It’s starting to grow a little stale now, the V/H/S franchise. I can see why Shudder wants to keep it alive, of course—a horror anthology based around VHS tapes has a good Creepshow vibe to it. Yet, each entry—this is number eight, counting spinoffs—tends to comprise short films of varying quality. V/H/S/85 is no different, though still a step up from last year’s V/H/S/99.
The framing story is the most interesting part of the package. Here, we follow a group of scientists trying to teach a shapeshifting alien human culture through television programming—how very eighties.
It should surprise no one that the creature very much has its own motives. Who studies who gets turned upside down faster than the scientists realize. It’s a good, creepy B-movie directed by David Bruckner. (One of the guys behind Southbound, which ranks one of my all-time favorite horror anthologies.)
The two-parter “No Wake” and “Ambrosia” serve as the highlight of the shorts. A group of friends in a van at a remote lake (equipped with a prerequisite “No Swimming” sign) has vibes of Creepshow 2’s “The Raft.” The kids might be taken down one by one by some unseen assailant, but somehow, they don’t stay down for long.

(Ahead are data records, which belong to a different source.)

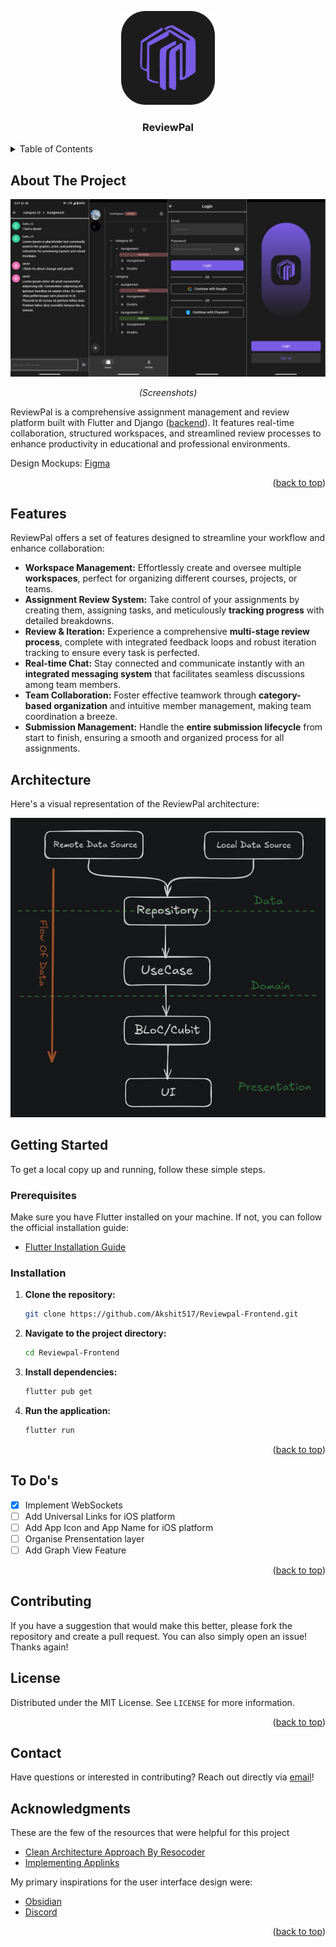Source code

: <a id="readme-top"></a>
<div align="center">
  <a href="https://github.com/Akshit517/Reviewpal-Frontend/">
    <img src="assets/ic_launcher/ic_launcher.png" alt="Logo" width="150" height="150">
  </a>

  <h3 align="center">ReviewPal</h3>
</div>

<details>
  <summary>Table of Contents</summary>
  <ol>
    <li>
      <a href="#about-the-project">About The Project</a>
    </li>
    <li>
      <a href="#features">Features</a>
    </li>
    <li>
      <a href="#architecture">Architecture</a>
    </li> 
    <li>
      <a href="#getting-started">Getting Started</a>
      <ul>
        <li><a href="#prerequisites">Prerequisites</a></li>
        <li><a href="#installation">Installation</a></li>
      </ul>
    </li>
    <li><a href="#license">License</a></li>
    <li><a href="#contact">Contact</a></li>
    <li><a href="#acknowledgments">Acknowledgments</a></li>
  </ol>
</details>

<!-- ABOUT THE PROJECT -->
## About The Project

<div align="center">
  <img src="images/screenshots/screenshots.png" alt="ReviewPal Mobile Experience Screenshots" style="max-width: 100%; height: auto;">
</div>

<div align="center">
  <p><i>(Screenshots)</i></p>
</div>

ReviewPal is a comprehensive assignment management and review platform built with Flutter and Django ([backend](https://github.com/Akshit517/Reviewpal-Backend)). It features real-time collaboration, structured workspaces, and streamlined review processes to enhance productivity in educational and professional environments.

Design Mockups: [Figma](https://www.figma.com/design/zbPritvMOzOXBHpDJXJGmm/ReviewPal?node-id=0-1&p=f&t=8YKPRRDBjcA3jHKT-0)

<p align="right">(<a href="#readme-top">back to top</a>)</p>

## Features

ReviewPal offers a set of features designed to streamline your workflow and enhance collaboration:

* **Workspace Management:** Effortlessly create and oversee multiple **workspaces**, perfect for organizing different courses, projects, or teams.
* **Assignment Review System:** Take control of your assignments by creating them, assigning tasks, and meticulously **tracking progress** with detailed breakdowns.
* **Review & Iteration:** Experience a comprehensive **multi-stage review process**, complete with integrated feedback loops and robust iteration tracking to ensure every task is perfected.
* **Real-time Chat:** Stay connected and communicate instantly with an **integrated messaging system** that facilitates seamless discussions among team members.
* **Team Collaboration:** Foster effective teamwork through **category-based organization** and intuitive member management, making team coordination a breeze.
* **Submission Management:** Handle the **entire submission lifecycle** from start to finish, ensuring a smooth and organized process for all assignments.

## Architecture

Here's a visual representation of the ReviewPal architecture:

![](/images/architecture/reviewpal_architecture.png)

<!-- GETTING STARTED -->
## Getting Started
To get a local copy up and running, follow these simple steps.

### Prerequisites
Make sure you have Flutter installed on your machine. If not, you can follow the official installation guide:
* [Flutter Installation Guide](https://flutter.dev/docs/get-started/install)

### Installation

1.  **Clone the repository:**
    ```bash
    git clone https://github.com/Akshit517/Reviewpal-Frontend.git
    ```
2.  **Navigate to the project directory:**
    ```bash
    cd Reviewpal-Frontend
    ```
3.  **Install dependencies:**
    ```bash
    flutter pub get
    ```
4.  **Run the application:**
    ```bash
    flutter run
    ```

<p align="right">(<a href="#readme-top">back to top</a>)</p>


<!-- ROADMAP -->
## To Do's

- [x] Implement WebSockets
- [ ] Add Universal Links for iOS platform
- [ ] Add App Icon and App Name for iOS platform
- [ ] Organise Prensentation layer
- [ ] Add Graph View Feature
 
<p align="right">(<a href="#readme-top">back to top</a>)</p>

<!-- CONTRIBUTING -->
## Contributing

If you have a suggestion that would make this better, please fork the repository and create a pull request. You can also simply open an issue! Thanks again!

<!-- LICENSE -->
## License

Distributed under the MIT License. See `LICENSE` for more information.

<p align="right">(<a href="#readme-top">back to top</a>)</p>

<!-- CONTACT -->
## Contact
Have questions or interested in contributing? Reach out directly via [email](mailto:akshitmandial517@gmail.com)!

<!-- ACKNOWLEDGMENTS -->
## Acknowledgments

These are the few of the resources that were helpful for this project

* [Clean Architecture Approach By Resocoder](https://github.com/ResoCoder/flutter-tdd-clean-architecture-course)
* [Implementing Applinks](https://developer.android.com/training/app-links)

My primary inspirations for the user interface design were:

* [Obsidian](https://obsidian.md/)
* [Discord](https://discord.com/)

<p align="right">(<a href="#readme-top">back to top</a>)</p>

And so they want revenge.
It’s the type of straightforward story I’m a sucker for.
The home invasion thriller, “Dreamkill,” which is seen through dreams from the killer’s perspective, has its moments. The added mystery of how the cops keep getting videos of the murders before they have happened adds a suitable pinch of supernatural to the recipe, too.
And that’s about it. It’s not that the two other entries are downright bad; it’s more that they just feel like tired filler that really doesn’t gel with the mid-eighties theme. We could only hope VR looked as good today as it does in “TKNOGD.” And as the framing story is short, both it and “God of Death” take up a lot of airtime.
So, I don’t know. Do we need another V/H/S entry? Shudder seems to think so, and next Halloween will give us number nine. My hope is that it will follow Southbound’s lead and focus more on stylish, dreary creepiness.
For now, the B-movie-forward V/H/S/85 has its place, as long as you don’t expect to be continuously dazzled.
Letterboxd summary: Unveiled through a made-for-TV documentary, five chilling tales of found footage horror emerge to take viewers on a gore-filled journey through the grim underbelly of the forgotten 1980s.